Segment Start: RECORDS FOR THIS EXERCISE

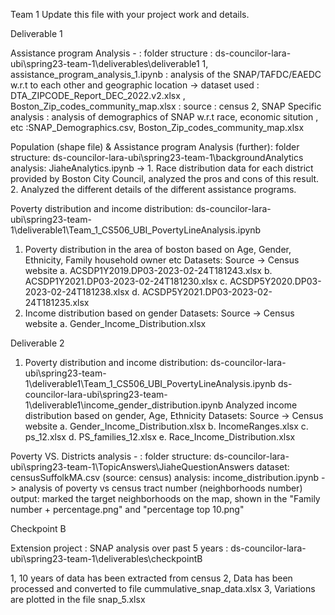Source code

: Team 1
Update this file with your project work and details.

Deliverable 1

Assistance program Analysis - : folder structure : ds-councilor-lara-ubi\spring23-team-1\deliverables\deliverable1
1, assistance_program_analysis_1.ipynb : analysis of the SNAP/TAFDC/EAEDC w.r.t to each other and geographic location -> dataset used : DTA_ZIPCODE_Report_DEC_2022.v2.xlsx , Boston_Zip_codes_community_map.xlsx : source : census
2, SNAP Specific analysis : analysis of demographics of SNAP w.r.t race, economic sitution , etc :SNAP_Demographics.csv, Boston_Zip_codes_community_map.xlsx

Population (shape file) & Assistance program Analysis (further): folder structure: ds-councilor-lara-ubi\spring23-team-1\backgroundAnalytics
analysis: JiaheAnalytics.ipynb -> 1. Race distribution data for each district provided by Boston City Council, analyzed the pros and cons of this result. 2. Analyzed the different details of the different assistance programs.

Poverty distribution and income distribution:
ds-councilor-lara-ubi\spring23-team-1\deliverable1\Team_1_CS506_UBI_PovertyLineAnalysis.ipynb

1. Poverty distribution in the area of boston based on Age, Gender, Ethnicity, Family household owner etc
   Datasets: Source -> Census website
   a. ACSDP1Y2019.DP03-2023-02-24T181243.xlsx
   b. ACSDP1Y2021.DP03-2023-02-24T181230.xlsx
   c. ACSDP5Y2020.DP03-2023-02-24T181238.xlsx
   d. ACSDP5Y2021.DP03-2023-02-24T181235.xlsx
2. Income distribution based on gender
   Datasets: Source -> Census website
   a. Gender_Income_Distribution.xlsx

Deliverable 2

1. Poverty distribution and income distribution:
   ds-councilor-lara-ubi\spring23-team-1\deliverable1\Team_1_CS506_UBI_PovertyLineAnalysis.ipynb
   ds-councilor-lara-ubi\spring23-team-1\deliverable1\income_gender_distribution.ipynb
   Analyzed income distribution based on gender, Age, Ethnicity
   Datasets: Source -> Census website
   a. Gender_Income_Distribution.xlsx
   b. IncomeRanges.xlsx
   c. ps_12.xlsx
   d. PS_families_12.xlsx
   e. Race_Income_Distribution.xlsx

Poverty VS. Districts analysis - : folder structure: ds-councilor-lara-ubi\spring23-team-1\TopicAnswers\JiaheQuestionAnswers
dataset: censusSuffolkMA.csv (source: census)
analysis: income_distribution.ipynb -> analysis of poverty vs census tract number (neighborhoods number)
output: marked the target neighborhoods on the map, shown in the "Family number + percentage.png" and "percentage top 10.png"

Checkpoint B

Extension project : SNAP analysis over past 5 years : ds-councilor-lara-ubi\spring23-team-1\deliverables\checkpointB

1, 10 years of data has been extracted from census
2, Data has been processed and converted to file cummulative_snap_data.xlsx
3, Variations are plotted in the file snap_5.xlsx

Segment End: RECORDS FOR THIS EXERCISE

#### WHAT YOU ARE ASKED TO DO:
Wherever a picture appears in the data, please drop it and retype the rest exactly.

#### ANSWER FOR THE TASK:
Source code

: Team 1
Update this file with your project work and details.

Deliverable 1

Assistance program Analysis - : folder structure : ds-councilor-lara-ubi\spring23-team-1\deliverables\deliverable1
1, assistance_program_analysis_1.ipynb : analysis of the SNAP/TAFDC/EAEDC w.r.t to each other and geographic location -> dataset used : DTA_ZIPCODE_Report_DEC_2022.v2.xlsx , Boston_Zip_codes_community_map.xlsx : source : census
2, SNAP Specific analysis : analysis of demographics of SNAP w.r.t race, economic sitution , etc :SNAP_Demographics.csv, Boston_Zip_codes_community_map.xlsx

Population (shape file) & Assistance program Analysis (further): folder structure: ds-councilor-lara-ubi\spring23-team-1\backgroundAnalytics
analysis: JiaheAnalytics.ipynb -> 1. Race distribution data for each district provided by Boston City Council, analyzed the pros and cons of this result. 2. Analyzed the different details of the different assistance programs.

Poverty distribution and income distribution:
ds-councilor-lara-ubi\spring23-team-1\deliverable1\Team_1_CS506_UBI_PovertyLineAnalysis.ipynb

1. Poverty distribution in the area of boston based on Age, Gender, Ethnicity, Family household owner etc
   Datasets: Source -> Census website
   a. ACSDP1Y2019.DP03-2023-02-24T181243.xlsx
   b. ACSDP1Y2021.DP03-2023-02-24T181230.xlsx
   c. ACSDP5Y2020.DP03-2023-02-24T181238.xlsx
   d. ACSDP5Y2021.DP03-2023-02-24T181235.xlsx
2. Income distribution based on gender
   Datasets: Source -> Census website
   a. Gender_Income_Distribution.xlsx

Deliverable 2

1. Poverty distribution and income distribution:
   ds-councilor-lara-ubi\spring23-team-1\deliverable1\Team_1_CS506_UBI_PovertyLineAnalysis.ipynb
   ds-councilor-lara-ubi\spring23-team-1\deliverable1\income_gender_distribution.ipynb
   Analyzed income distribution based on gender, Age, Ethnicity
   Datasets: Source -> Census website
   a. Gender_Income_Distribution.xlsx
   b. IncomeRanges.xlsx
   c. ps_12.xlsx
   d. PS_families_12.xlsx
   e. Race_Income_Distribution.xlsx

Poverty VS. Districts analysis - : folder structure: ds-councilor-lara-ubi\spring23-team-1\TopicAnswers\JiaheQuestionAnswers
dataset: censusSuffolkMA.csv (source: census)
analysis: income_distribution.ipynb -> analysis of poverty vs census tract number (neighborhoods number)
output: marked the target neighborhoods on the map, shown in the "Family number + percentage.png" and "percentage top 10.png"

Checkpoint B

Extension project : SNAP analysis over past 5 years : ds-councilor-lara-ubi\spring23-team-1\deliverables\checkpointB

1, 10 years of data has been extracted from census
2, Data has been processed and converted to file cummulative_snap_data.xlsx
3, Variations are plotted in the file snap_5.xlsx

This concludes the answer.